══ Information given ══

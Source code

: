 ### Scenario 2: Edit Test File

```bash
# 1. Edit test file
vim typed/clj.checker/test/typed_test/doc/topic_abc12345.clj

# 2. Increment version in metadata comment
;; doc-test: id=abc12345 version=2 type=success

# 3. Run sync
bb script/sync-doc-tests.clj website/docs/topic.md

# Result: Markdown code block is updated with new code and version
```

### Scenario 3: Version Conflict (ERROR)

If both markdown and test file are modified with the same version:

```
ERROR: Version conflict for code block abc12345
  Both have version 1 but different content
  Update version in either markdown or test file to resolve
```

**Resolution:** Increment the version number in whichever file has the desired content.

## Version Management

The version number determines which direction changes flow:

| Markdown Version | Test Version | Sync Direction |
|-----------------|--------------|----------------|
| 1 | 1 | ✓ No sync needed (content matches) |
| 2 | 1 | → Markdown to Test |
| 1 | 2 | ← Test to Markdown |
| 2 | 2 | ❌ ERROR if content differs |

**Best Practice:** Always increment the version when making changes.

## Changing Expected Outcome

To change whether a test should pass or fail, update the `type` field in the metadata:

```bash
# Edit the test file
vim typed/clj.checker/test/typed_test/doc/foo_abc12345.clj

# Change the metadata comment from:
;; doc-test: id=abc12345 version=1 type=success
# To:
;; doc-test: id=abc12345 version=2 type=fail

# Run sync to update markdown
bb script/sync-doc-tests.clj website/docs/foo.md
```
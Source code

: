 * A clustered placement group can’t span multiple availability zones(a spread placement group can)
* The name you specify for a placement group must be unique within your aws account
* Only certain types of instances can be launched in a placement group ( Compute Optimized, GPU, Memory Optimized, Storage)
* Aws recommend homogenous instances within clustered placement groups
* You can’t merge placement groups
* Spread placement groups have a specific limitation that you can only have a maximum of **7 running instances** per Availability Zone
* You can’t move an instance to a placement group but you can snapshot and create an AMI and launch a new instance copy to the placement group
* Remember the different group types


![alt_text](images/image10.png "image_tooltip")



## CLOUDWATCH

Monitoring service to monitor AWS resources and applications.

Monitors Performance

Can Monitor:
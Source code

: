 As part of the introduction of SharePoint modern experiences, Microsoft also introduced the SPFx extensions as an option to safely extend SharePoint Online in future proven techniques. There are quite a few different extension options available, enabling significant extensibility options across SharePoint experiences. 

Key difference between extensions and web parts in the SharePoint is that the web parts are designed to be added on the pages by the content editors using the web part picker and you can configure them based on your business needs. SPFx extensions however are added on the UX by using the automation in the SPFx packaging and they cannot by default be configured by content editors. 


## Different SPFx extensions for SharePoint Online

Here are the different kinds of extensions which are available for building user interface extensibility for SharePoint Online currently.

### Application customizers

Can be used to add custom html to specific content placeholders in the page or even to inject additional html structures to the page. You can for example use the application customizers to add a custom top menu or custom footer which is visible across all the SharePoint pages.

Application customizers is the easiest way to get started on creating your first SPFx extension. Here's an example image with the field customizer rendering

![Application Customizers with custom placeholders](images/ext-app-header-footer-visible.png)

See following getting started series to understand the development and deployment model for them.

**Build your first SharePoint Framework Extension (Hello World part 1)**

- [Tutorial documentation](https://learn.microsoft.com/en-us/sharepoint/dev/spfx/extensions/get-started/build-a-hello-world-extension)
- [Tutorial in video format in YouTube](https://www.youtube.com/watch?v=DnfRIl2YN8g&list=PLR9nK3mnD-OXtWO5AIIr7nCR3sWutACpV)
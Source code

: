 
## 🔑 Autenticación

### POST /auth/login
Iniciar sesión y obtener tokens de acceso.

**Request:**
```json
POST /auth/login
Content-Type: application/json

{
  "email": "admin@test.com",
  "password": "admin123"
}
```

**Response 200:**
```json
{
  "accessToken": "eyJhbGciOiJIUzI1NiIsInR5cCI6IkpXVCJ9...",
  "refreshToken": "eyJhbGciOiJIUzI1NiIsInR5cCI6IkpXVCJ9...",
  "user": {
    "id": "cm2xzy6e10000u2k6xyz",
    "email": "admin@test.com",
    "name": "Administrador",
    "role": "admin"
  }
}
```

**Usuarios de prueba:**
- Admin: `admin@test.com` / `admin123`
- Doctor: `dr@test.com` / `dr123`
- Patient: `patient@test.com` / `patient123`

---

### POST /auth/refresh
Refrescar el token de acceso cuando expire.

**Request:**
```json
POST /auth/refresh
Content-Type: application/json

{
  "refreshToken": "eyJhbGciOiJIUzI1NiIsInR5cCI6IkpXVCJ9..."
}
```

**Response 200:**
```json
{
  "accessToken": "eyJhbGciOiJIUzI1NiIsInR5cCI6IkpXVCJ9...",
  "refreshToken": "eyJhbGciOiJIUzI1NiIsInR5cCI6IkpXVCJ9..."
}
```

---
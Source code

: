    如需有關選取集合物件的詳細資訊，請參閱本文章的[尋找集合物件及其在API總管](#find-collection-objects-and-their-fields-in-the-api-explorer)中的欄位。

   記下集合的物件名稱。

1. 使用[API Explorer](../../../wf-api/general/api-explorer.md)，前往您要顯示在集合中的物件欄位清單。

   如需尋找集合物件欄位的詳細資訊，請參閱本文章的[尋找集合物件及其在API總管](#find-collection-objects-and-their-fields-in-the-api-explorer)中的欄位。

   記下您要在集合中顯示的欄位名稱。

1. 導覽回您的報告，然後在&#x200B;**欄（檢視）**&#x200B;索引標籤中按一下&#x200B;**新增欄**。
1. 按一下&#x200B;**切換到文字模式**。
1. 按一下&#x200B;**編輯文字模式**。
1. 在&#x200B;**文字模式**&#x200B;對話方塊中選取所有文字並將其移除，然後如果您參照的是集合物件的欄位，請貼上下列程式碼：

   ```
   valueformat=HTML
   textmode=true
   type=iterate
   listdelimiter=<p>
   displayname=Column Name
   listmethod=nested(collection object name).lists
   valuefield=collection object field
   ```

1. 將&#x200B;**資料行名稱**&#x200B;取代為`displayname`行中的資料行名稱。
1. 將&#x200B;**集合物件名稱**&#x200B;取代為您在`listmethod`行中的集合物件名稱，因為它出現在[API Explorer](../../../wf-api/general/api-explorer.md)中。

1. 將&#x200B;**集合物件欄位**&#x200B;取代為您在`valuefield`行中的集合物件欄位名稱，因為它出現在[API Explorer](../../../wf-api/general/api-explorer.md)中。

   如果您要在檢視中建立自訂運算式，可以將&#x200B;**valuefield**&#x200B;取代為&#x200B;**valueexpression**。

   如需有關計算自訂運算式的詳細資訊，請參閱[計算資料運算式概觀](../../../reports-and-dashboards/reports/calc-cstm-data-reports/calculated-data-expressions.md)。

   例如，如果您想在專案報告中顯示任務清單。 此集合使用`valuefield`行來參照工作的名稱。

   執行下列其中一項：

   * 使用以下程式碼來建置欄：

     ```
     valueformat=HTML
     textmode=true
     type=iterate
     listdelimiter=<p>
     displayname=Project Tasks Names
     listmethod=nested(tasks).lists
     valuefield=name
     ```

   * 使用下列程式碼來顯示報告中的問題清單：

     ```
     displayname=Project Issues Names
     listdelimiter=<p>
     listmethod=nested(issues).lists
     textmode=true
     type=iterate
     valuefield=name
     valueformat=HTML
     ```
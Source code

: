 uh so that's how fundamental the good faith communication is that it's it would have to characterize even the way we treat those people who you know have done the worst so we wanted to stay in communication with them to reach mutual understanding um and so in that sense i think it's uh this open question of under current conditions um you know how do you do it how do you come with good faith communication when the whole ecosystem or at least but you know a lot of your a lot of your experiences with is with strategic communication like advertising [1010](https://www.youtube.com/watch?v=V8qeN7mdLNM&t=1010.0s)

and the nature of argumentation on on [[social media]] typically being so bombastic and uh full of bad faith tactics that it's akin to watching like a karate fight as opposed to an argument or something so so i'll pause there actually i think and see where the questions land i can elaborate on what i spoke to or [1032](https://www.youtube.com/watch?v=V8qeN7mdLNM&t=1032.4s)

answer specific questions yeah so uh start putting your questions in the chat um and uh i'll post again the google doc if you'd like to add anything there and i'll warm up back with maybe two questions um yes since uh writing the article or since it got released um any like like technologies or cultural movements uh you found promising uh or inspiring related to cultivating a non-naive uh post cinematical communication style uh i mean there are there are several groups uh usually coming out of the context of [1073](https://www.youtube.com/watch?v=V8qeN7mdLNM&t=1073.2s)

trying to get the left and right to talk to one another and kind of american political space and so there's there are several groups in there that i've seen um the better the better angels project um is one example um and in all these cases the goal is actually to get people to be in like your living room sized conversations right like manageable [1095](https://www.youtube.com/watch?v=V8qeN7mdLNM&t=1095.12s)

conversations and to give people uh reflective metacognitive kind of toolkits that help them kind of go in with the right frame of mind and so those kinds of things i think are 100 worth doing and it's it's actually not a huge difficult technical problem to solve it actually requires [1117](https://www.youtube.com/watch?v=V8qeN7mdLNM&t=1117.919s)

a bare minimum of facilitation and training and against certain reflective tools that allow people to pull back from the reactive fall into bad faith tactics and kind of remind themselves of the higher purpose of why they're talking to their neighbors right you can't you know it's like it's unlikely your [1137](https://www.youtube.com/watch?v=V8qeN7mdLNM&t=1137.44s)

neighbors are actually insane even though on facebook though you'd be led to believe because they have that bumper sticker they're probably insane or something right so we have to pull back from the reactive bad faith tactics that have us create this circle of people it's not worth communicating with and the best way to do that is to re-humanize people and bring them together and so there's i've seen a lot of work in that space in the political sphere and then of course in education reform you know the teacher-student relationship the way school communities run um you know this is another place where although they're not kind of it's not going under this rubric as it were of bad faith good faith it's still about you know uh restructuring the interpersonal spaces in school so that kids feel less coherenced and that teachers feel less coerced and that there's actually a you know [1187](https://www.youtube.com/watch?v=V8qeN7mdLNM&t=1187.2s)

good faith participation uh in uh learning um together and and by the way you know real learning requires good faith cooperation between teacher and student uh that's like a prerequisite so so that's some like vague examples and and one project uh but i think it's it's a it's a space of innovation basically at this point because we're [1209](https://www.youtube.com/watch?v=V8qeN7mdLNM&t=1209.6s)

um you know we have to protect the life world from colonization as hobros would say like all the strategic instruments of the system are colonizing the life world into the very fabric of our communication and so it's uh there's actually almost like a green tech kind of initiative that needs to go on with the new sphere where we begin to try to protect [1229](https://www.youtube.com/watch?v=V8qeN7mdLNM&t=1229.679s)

═══

Give the count of lines in the records above that hold the string "started", and only that count.

3